En estos tiempos de postverdad, estamos asistiendo a una creciente y gravísima devaluación de la palabra que expresa y mantiene la abrumadora devaluación de la ética y de la política. Vivimos intoxicados de retórica, de palabras huecas, sin verdad. Dichas sin el menor respeto a uno mismo ni a los demás, para confundir, para engañar, para ganar tiempo, para triunfar, para sacudirse de la propia responsabilidad. Ernesto Sábato deplora la pérdida del valor de la palabra y añora los tiempos en que las personas eran “hombres y mujeres de palabra”: “Algo notable –escribe- es el valor que aquella gente daba a las palabras. De ninguna manera eran un arma para justificar los hechos. Hoy todas las interpretaciones son válidas y las palabras sirven más para descargarnos de nuestras actos que para responder por ellos”.

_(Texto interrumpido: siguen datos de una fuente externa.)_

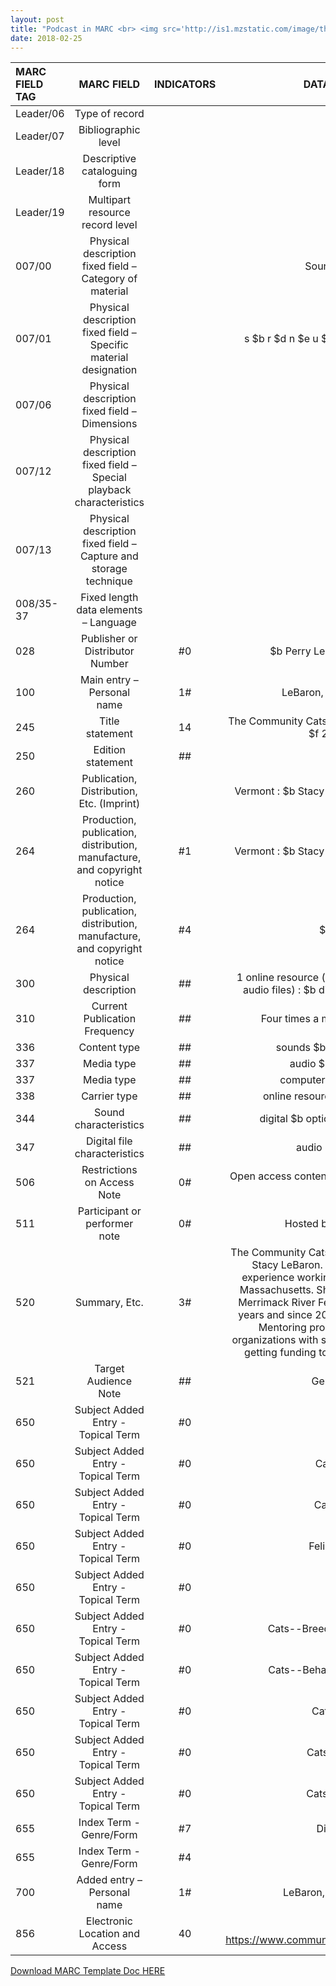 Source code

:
 ```yaml
---
layout: post
title: "Podcast in MARC <br> <img src='http://is1.mzstatic.com/image/thumb/Music62/v4/73/9e/ba/739eba45-1fbb-1b23-4fd7-8b08402c8a44/source/1200x630bb.jpg' height='300' width='300'>"
date: 2018-02-25
---
```


| MARC FIELD TAG | MARC FIELD  | INDICATORS  | DATA RECORDED |
|:-----|:-----:|:-----:|:-----:|
| Leader/06 | Type of record | | |
| Leader/07 | Bibliographic level |   |  | 
| Leader/18 | Descriptive cataloguing form |   | | 
| Leader/19 | Multipart resource record level  |   | |
| 007/00 | Physical description fixed field – Category of material |   | Sound Recording |
| 007/01 | Physical description fixed field – Specific material designation |   | s $b r $d n $e u $f n $h n $i n $j n $k n $l n  |
| 007/06 | Physical description fixed field – Dimensions |   | $g z |
| 007/12 | Physical description fixed field – Special playback characteristics  |   | $m u |
| 007/13 | Physical description fixed field – Capture and storage technique  |   | $n d |
| 008/35-37 | Fixed length data elements – Language  |   | o |
| 028 | Publisher or Distributor Number  | #0 | $b Perry LeBaron Ventures, LLC |
| 100 | Main entry – Personal name  | 1#  | LeBaron, Stacy, $e creator. |
| 245 | Title statement  | 14 | The Community Cats Podcast / $c Stacy LeBaron, $f 2016-2018. |
| 250 | Edition statement | ##  |  |
| 260 | Publication, Distribution, Etc. (Imprint) | | Vermont : $b Stacy LeBaron, $c 2016 June 18.  |
| 264 | Production, publication, distribution, manufacture, and copyright notice  | #1  | Vermont : $b Stacy LeBaron, $c 2016 June 18.   |
| 264 | Production, publication, distribution, manufacture, and copyright notice  | #4  | $c © 2017 |
| 300 | Physical description  | ##  | 1 online resource (podcast webpage with 240 audio files) : $b digital HTML and MP3 files. |
| 310 | Current Publication Frequency | ## | Four times a month, $b 2016-2018 |
| 336 | Content type  | ## | sounds $b snd $2 rdacontent |
| 337 | Media type | ## | audio $b s $2 rdamedia |
| 337 | Media type | ## | computer $b c $2 rdamedia |
| 338 | Carrier type | ##  | online resource $b cr $2 rdacarrier |
| 344 | Sound characteristics  | ##  | digital $b optical $g surround $2 rda |
| 347 | Digital file characteristics  | ##  | audio $b mp3 $2 rda |
| 506 | Restrictions on Access Note | 0# | Open access content $f Open access content $2 star |
| 511 | Participant or performer note | 0#  | Hosted by Stacy LeBaron. |
| 520 | Summary, Etc.  | 3# | The Community Cats Podcast is the brainchild of Stacy LeBaron. Stacy has over 20 years experience working with Community Cats in Massachusetts. She was the President of the Merrimack River Feline Rescue Society for 14 years and since 2011 she has run the MRFRS Mentoring program assisting over 80 organizations with setting up TNR programs and getting funding to support those programs.  |
| 521 | Target Audience Note | ## | General public  |
| 650 | Subject Added Entry - Topical Term | #0 | Cats.  |
| 650 | Subject Added Entry - Topical Term | #0 | Cats--Food.  |
| 650 | Subject Added Entry - Topical Term | #0 | Cat adoption.  |
| 650 | Subject Added Entry - Topical Term | #0 | Feline diabetes.  |
| 650 | Subject Added Entry - Topical Term | #0 | Kittens.  |
| 650 | Subject Added Entry - Topical Term | #0 | Cats--Breeding--Societies, etc.  |
| 650 | Subject Added Entry - Topical Term | #0 | Cats--Behavior--United States.  |
| 650 | Subject Added Entry - Topical Term | #0 | Cats--Health.  |
| 650 | Subject Added Entry - Topical Term | #0 | Cats--Nutrition. |
| 650 | Subject Added Entry - Topical Term | #0 | Cats--Behavior. |
| 655 | Index Term - Genre/Form | #7 | Digital audio |
| 655 | Index Term - Genre/Form | #4 | Sound |
| 700 | Added entry – Personal name  | 1#  | LeBaron, Stacy $e creator. |
| 856 | Electronic Location and Access | 40 | $u https://www.communitycatspodcast.com/podcast/ |



<p><a class="dwnld-btn" href="https://docs.google.com/document/d/1mEFz8-0lssQ4syBu6woF0ZzfSQJmGnQCTZ0qOX-7MqE/edit?usp=sharing" target="_blank">Download MARC Template Doc HERE</a></p>
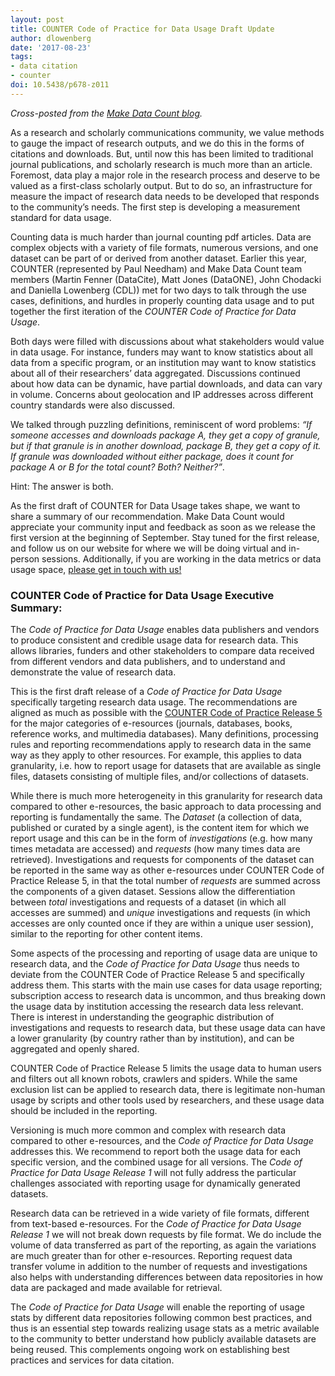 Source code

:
 ```yaml
---
layout: post
title: COUNTER Code of Practice for Data Usage Draft Update
author: dlowenberg
date: '2017-08-23'
tags:
- data citation
- counter
doi: 10.5438/p678-z011
---
```


*Cross-posted from the [Make Data Count blog](https://makedatacount.org/2017/08/18/counter-code-of-practice-for-data-usage-draft-update/).*

As a research and scholarly communications community, we value methods to gauge the impact of research outputs, and we do this in the forms of citations and downloads. But, until now this has been limited to traditional journal publications, and scholarly research is much more than an article. Foremost, data play a major role in the research process and deserve to be valued as a first-class scholarly output. But to do so, an infrastructure for measure the impact of research data needs to be developed that responds to the community’s needs. The first step is developing a measurement standard for data usage.

Counting data is much harder than journal counting pdf articles. Data are complex objects with a variety of file formats, numerous versions, and one dataset can be part of or derived from another dataset. Earlier this year, COUNTER (represented by Paul Needham) and Make Data Count  team members  (Martin Fenner (DataCite), Matt Jones (DataONE), John Chodacki and Daniella Lowenberg (CDL)) met for two days to talk through the use cases, definitions, and hurdles in properly counting data usage and to put together the first iteration of the *COUNTER Code of Practice for Data Usage*.

Both days were filled with discussions about what stakeholders would value in data usage. For instance, funders may want to know statistics about all data from a specific program, or an institution may want to know statistics about all of their researchers’ data aggregated. Discussions continued about how data can be dynamic, have partial downloads, and data can vary in volume. Concerns about geolocation and IP addresses across different country standards were also discussed.

We talked through puzzling definitions, reminiscent of word problems: *“If someone accesses and downloads package A, they get a copy of granule, but if that granule is in another download, package B, they get a copy of it. If granule was downloaded without either package, does it count for package A or B for the total count? Both? Neither?”*.

Hint: The answer is both.

As the first draft of COUNTER for Data Usage takes shape, we want to share a summary of our recommendation. Make Data Count would appreciate your community input and feedback as soon as we release the first version at the beginning of September. Stay tuned for the first release, and follow us on our website for where we will be doing virtual and in-person sessions. Additionally, if you are working in the data metrics or data usage space, [please get in touch with us!](https://docs.google.com/forms/d/e/1FAIpQLSfggeFUeAPcdcpTm50x7M235uCNocNUaAt5IYBbLSVCZEoGnA/viewform?c=0&w=1)

### COUNTER Code of Practice for Data Usage Executive Summary:

The *Code of Practice for Data Usage* enables data publishers and vendors to produce consistent and credible usage data for research data. This allows libraries, funders and other stakeholders to compare data received from different vendors and data publishers, and to understand and demonstrate the value of research data.

This is the first draft release of a *Code of Practice for Data Usage* specifically targeting research data usage. The recommendations are aligned as much as possible with the [COUNTER Code of Practice Release 5](https://www.projectcounter.org/code-of-practice-five-sections/abstract/) for the major categories of e-resources (journals, databases, books, reference works, and multimedia databases). Many definitions, processing rules and reporting recommendations apply to research data in the same way as they apply to  other resources. For example, this applies to data granularity, i.e. how to report usage for datasets that are available as single files, datasets consisting of multiple files, and/or collections of datasets.

While there is much more heterogeneity in this granularity for research data compared to other e-resources, the basic approach to data processing and reporting is fundamentally the same. The *Dataset* (a collection of data, published or curated by a single agent), is the content item for which we report usage and this can be in the form of *investigations* (e.g. how many times metadata are accessed) and *requests* (how many times data are retrieved). Investigations and requests for components of the dataset can be reported in the same way as other e-resources under COUNTER Code of Practice Release 5, in that the total number of *requests* are summed across the components of a given dataset. Sessions allow the differentiation between *total* investigations and requests of a dataset (in which all accesses are summed) and *unique* investigations and requests (in which accesses are only counted once if they are within a unique user session), similar to the reporting for other content items.

Some aspects of the processing and reporting of usage data are unique to research data, and the *Code of Practice for Data Usage* thus needs to deviate from the COUNTER Code of Practice Release 5 and specifically address them. This starts with the main use cases for data usage reporting; subscription access to research data is uncommon, and thus breaking down the usage data by institution accessing the research data less relevant. There is interest in understanding the geographic distribution of investigations and requests to research data, but these usage data can have a lower granularity (by country rather than by institution), and can be aggregated and openly shared.

COUNTER Code of Practice Release 5 limits the usage data to human users and filters out all known robots, crawlers and spiders. While the same exclusion list can be applied to research data, there is legitimate non-human usage by scripts and other tools used by researchers, and these usage data should be included in the reporting.

Versioning is much more common and complex with research data compared to other e-resources, and the *Code of Practice for Data Usage* addresses this. We recommend to report both the usage data for each specific version, and the combined usage for all versions. The *Code of Practice for Data Usage Release 1* will not fully address the particular challenges associated with reporting usage for dynamically generated datasets.

Research data can be retrieved in a wide variety of file formats, different from text-based e-resources. For the *Code of Practice for Data Usage Release 1* we will not  break down requests by file format. We do include the volume of data transferred as part of the reporting, as again the variations are much greater than for other e-resources. Reporting request data transfer volume in addition to the number of requests and investigations also helps with understanding differences between data repositories in how data are packaged and made available for retrieval.

The *Code of Practice for Data Usage* will enable the reporting of usage stats by different data repositories following common best practices, and thus is an essential step towards realizing usage stats as a metric available to the community to better understand how publicly available datasets are being reused. This complements ongoing work on establishing best practices and services for data citation.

Pero será imposible resolver los gravísimos problemas del país y del mundo, si la palabra no tiene valor, si lo falso y lo verdadero son medios igualmente válidos para lograr los objetivos, si proliferan libremente los bulos y las fake news, si ya nunca vamos a saber qué es verdad y qué es mentira, si no hay intención de cumplir con lo acordado y prometido. Vivimos en una especie de Torre de Babel en la que, al matar el valor de la palabra, es imposible comunicarnos y entendernos. Por ello, necesitamos un nuevo Pentecostés, que nos lleve a entendernos a pesar de hablar lenguas diferentes y nos llene a todos de valor para trabajar juntos y con desinterés por construir un país y un mundo mejor.
En consecuencia, necesitamos políticos y funcionarios que aprendan a callarse para poder escuchar el clamor de los que sufren y puedan escucharse a sí mismos, escuchar la voz de sus conciencias para responderse con sinceridad qué buscan, qué pretenden, y si les interesa la suerte de sus conciudadanos o les interesa más la suya. Políticos decididos a abandonar la retórica y la mentira, capaces de hablar tan sólo palabras verdaderas y amables, que no ofenden ni amenazan, que buscan unir y no dividir. No olvidemos que, como decía José Martí, “El mejor modo de decir es hacer”. O como expresa el viejo refrán castellano “Obras son amores y no buenas razones”. Sólo palabras-hechos, sólo la coherencia entre discursos y políticas, entre proclamas y vida, entre promesa y realidad, y la pasión inquebrantable por la verdad, nos podrá liberar de este laberinto que nos asfixia y nos destruye.
Políticos dispuestos siempre a evitar toda palabra falsa, ofensiva, hiriente, que siembra discordia o violencia. Recordemos que, por lo general, las peleas comienzan con insultos y los genocidas necesitan justificarse con la descalificación verbal del adversario, que crea las condiciones para el maltrato e incluso la desaparición física. ¿Por qué tenemos que ofender y considerar como enemigo a alguien sólo porque piensa de una forma distinta y pide rectificaciones profundas al palpar y sufrir los penosos resultados de las políticas implementadas?
Necesitamos recuperar una palabra cercana y sincera que posibilite y favorezca la verdadera comunicación. Comunicarse es abrir el alma. Con frecuencia, hablamos y hablamos, pero no nos comunicamos. Y las palabas son trampas con las que nos ocultamos. Por eso, palabras tan graves y tan serias como “lo juro”, “lo prometo”, “te amo”, “cuenta conmigo”…encierran con frecuencia la traición, la mentira, la utilización. Si Jesús dijo “la verdad les hará libres”, la mentira encadena, oprime, esclaviza y sobre la mentira no será posible construir convivencia, reconciliación, prosperidad y paz.